Prompt. Pictures do not belong in the copy; transcribe everything else in the records exactly.

Provided records.
^^^^^^^^

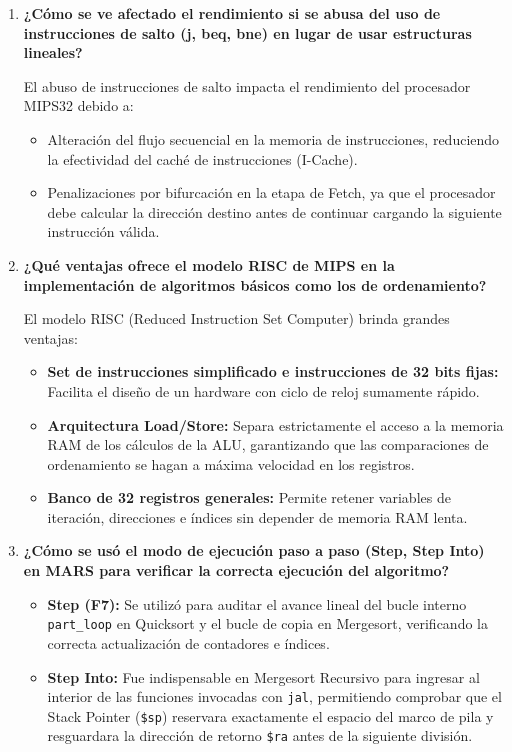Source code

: \documentclass[12pt,letterpaper]{article}
\begin{document}
\begin{enumerate}
    \item \textbf{\large\color{UCBlue}¿Cómo se ve afectado el rendimiento si se abusa del uso de instrucciones de salto (j, beq, bne) en lugar de usar estructuras lineales?}
    
    \vspace{0.2cm}
    El abuso de instrucciones de salto impacta el rendimiento del procesador MIPS32 debido a:
    \begin{itemize}
        \item Alteración del flujo secuencial en la memoria de instrucciones, reduciendo la efectividad del caché de instrucciones (I-Cache).
        \item Penalizaciones por bifurcación en la etapa de Fetch, ya que el procesador debe calcular la dirección destino antes de continuar cargando la siguiente instrucción válida.
    \end{itemize}

    \item \textbf{\large\color{UCBlue}¿Qué ventajas ofrece el modelo RISC de MIPS en la implementación de algoritmos básicos como los de ordenamiento?}
    
    \vspace{0.2cm}
    El modelo RISC (Reduced Instruction Set Computer) brinda grandes ventajas:
    \begin{itemize}
        \item \textbf{Set de instrucciones simplificado e instrucciones de 32 bits fijas:} Facilita el diseño de un hardware con ciclo de reloj sumamente rápido.
        \item \textbf{Arquitectura Load/Store:} Separa estrictamente el acceso a la memoria RAM de los cálculos de la ALU, garantizando que las comparaciones de ordenamiento se hagan a máxima velocidad en los registros.
        \item \textbf{Banco de 32 registros generales:} Permite retener variables de iteración, direcciones e índices sin depender de memoria RAM lenta.
    \end{itemize}

    \item \textbf{\large\color{UCBlue}¿Cómo se usó el modo de ejecución paso a paso (Step, Step Into) en MARS para verificar la correcta ejecución del algoritmo?}
    
    \vspace{0.2cm}
    \begin{itemize}
        \item \textbf{Step (F7):} Se utilizó para auditar el avance lineal del bucle interno \texttt{part\_loop} en Quicksort y el bucle de copia en Mergesort, verificando la correcta actualización de contadores e índices.
        \item \textbf{Step Into:} Fue indispensable en Mergesort Recursivo para ingresar al interior de las funciones invocadas con \texttt{jal}, permitiendo comprobar que el Stack Pointer (\texttt{\$sp}) reservara exactamente el espacio del marco de pila y resguardara la dirección de retorno \texttt{\$ra} antes de la siguiente división.
    \end{itemize}


\end{enumerate}
\end{document}
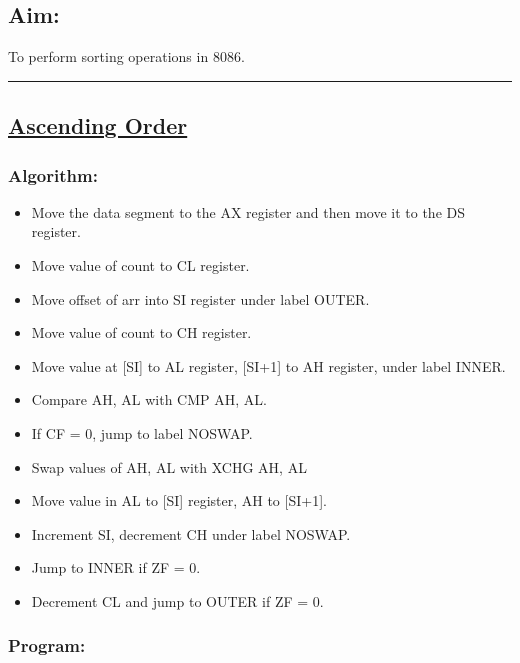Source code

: \documentclass[10pt,a4paper]{article}
\begin{document}
\begin{flushleft}
\subsection*{\textbf{Aim:}} 
To perform sorting operations in 8086.

\vspace{1cm}
\hrule
\subsection*{\textbf{\underline{Ascending Order}}}

\subsubsection*{\textbf{Algorithm:}}
\begin{itemize}
    \item Move the data segment to the AX register and then move it to the DS register.
    \item Move value of count to CL register.
    \item Move offset of arr into SI register under label OUTER.
    \item Move value of count to CH register.
    \item Move value at [SI] to AL register, [SI+1] to AH register, under label INNER.
    \item Compare AH, AL with CMP AH, AL.
    \item If CF = 0, jump to label NOSWAP. 
    \item Swap values of AH, AL with XCHG AH, AL
    \item Move value in AL to [SI] register, AH to [SI+1].
    \item Increment SI, decrement CH under label NOSWAP.
    \item Jump to INNER if ZF = 0.
    \item Decrement CL and jump to OUTER if ZF = 0.
\end{itemize}

\newpage
\subsubsection*{\textbf{Program:}}


\end{flushleft}
\end{document}
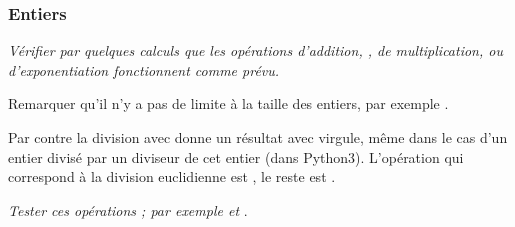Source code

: \subsubsection{Entiers}
\begin{Exercise}
{\it Vérifier par quelques calculs que les opérations d'addition, \type{+}, de multiplication, \type{*} ou d'exponentiation \type{**} fonctionnent comme prévu.

Remarquer qu'il n'y a pas de limite à la taille des entiers, par exemple .}
\end{Exercise}
\medskip

Par contre la division avec \type{/} donne un résultat avec virgule, même dans le cas d'un entier divisé par un diviseur de cet entier (dans Python3).
L'opération qui correspond à la division euclidienne est \type{/\!/}, le reste est . 
\begin{Exercise}
{\it Tester ces opérations ; par exemple  et }.
\end{Exercise}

^^^^^^^^

Answer space.
Source code

: \documentclass[12pt,letterpaper]{article}
\begin{document}
\begin{enumerate}
    \item \textbf{\large\color{UCBlue}¿Cómo se ve afectado el rendimiento si se abusa del uso de instrucciones de salto (j, beq, bne) en lugar de usar estructuras lineales?}
    
    \vspace{0.2cm}
    El abuso de instrucciones de salto impacta el rendimiento del procesador MIPS32 debido a:
    \begin{itemize}
        \item Alteración del flujo secuencial en la memoria de instrucciones, reduciendo la efectividad del caché de instrucciones (I-Cache).
        \item Penalizaciones por bifurcación en la etapa de Fetch, ya que el procesador debe calcular la dirección destino antes de continuar cargando la siguiente instrucción válida.
    \end{itemize}

    \item \textbf{\large\color{UCBlue}¿Qué ventajas ofrece el modelo RISC de MIPS en la implementación de algoritmos básicos como los de ordenamiento?}
    
    \vspace{0.2cm}
    El modelo RISC (Reduced Instruction Set Computer) brinda grandes ventajas:
    \begin{itemize}
        \item \textbf{Set de instrucciones simplificado e instrucciones de 32 bits fijas:} Facilita el diseño de un hardware con ciclo de reloj sumamente rápido.
        \item \textbf{Arquitectura Load/Store:} Separa estrictamente el acceso a la memoria RAM de los cálculos de la ALU, garantizando que las comparaciones de ordenamiento se hagan a máxima velocidad en los registros.
        \item \textbf{Banco de 32 registros generales:} Permite retener variables de iteración, direcciones e índices sin depender de memoria RAM lenta.
    \end{itemize}

    \item \textbf{\large\color{UCBlue}¿Cómo se usó el modo de ejecución paso a paso (Step, Step Into) en MARS para verificar la correcta ejecución del algoritmo?}
    
    \vspace{0.2cm}
    \begin{itemize}
        \item \textbf{Step (F7):} Se utilizó para auditar el avance lineal del bucle interno \texttt{part\_loop} en Quicksort y el bucle de copia en Mergesort, verificando la correcta actualización de contadores e índices.
        \item \textbf{Step Into:} Fue indispensable en Mergesort Recursivo para ingresar al interior de las funciones invocadas con \texttt{jal}, permitiendo comprobar que el Stack Pointer (\texttt{\$sp}) reservara exactamente el espacio del marco de pila y resguardara la dirección de retorno \texttt{\$ra} antes de la siguiente división.
    \end{itemize}


\end{enumerate}
\end{document}
Source code

: \documentclass[10pt,a4paper]{article}
\begin{document}
\begin{flushleft}
\subsection*{\textbf{Aim:}} 
To perform sorting operations in 8086.

\vspace{1cm}
\hrule
\subsection*{\textbf{\underline{Ascending Order}}}

\subsubsection*{\textbf{Algorithm:}}
\begin{itemize}
    \item Move the data segment to the AX register and then move it to the DS register.
    \item Move value of count to CL register.
    \item Move offset of arr into SI register under label OUTER.
    \item Move value of count to CH register.
    \item Move value at [SI] to AL register, [SI+1] to AH register, under label INNER.
    \item Compare AH, AL with CMP AH, AL.
    \item If CF = 0, jump to label NOSWAP. 
    \item Swap values of AH, AL with XCHG AH, AL
    \item Move value in AL to [SI] register, AH to [SI+1].
    \item Increment SI, decrement CH under label NOSWAP.
    \item Jump to INNER if ZF = 0.
    \item Decrement CL and jump to OUTER if ZF = 0.
\end{itemize}

\newpage
\subsubsection*{\textbf{Program:}}


\end{flushleft}
\end{document}
Source code

: \subsubsection{Entiers}
\begin{Exercise}
{\it Vérifier par quelques calculs que les opérations d'addition, \type{+}, de multiplication, \type{*} ou d'exponentiation \type{**} fonctionnent comme prévu.

Remarquer qu'il n'y a pas de limite à la taille des entiers, par exemple .}
\end{Exercise}
\medskip

Par contre la division avec \type{/} donne un résultat avec virgule, même dans le cas d'un entier divisé par un diviseur de cet entier (dans Python3).
L'opération qui correspond à la division euclidienne est \type{/\!/}, le reste est . 
\begin{Exercise}
{\it Tester ces opérations ; par exemple  et }.
\end{Exercise}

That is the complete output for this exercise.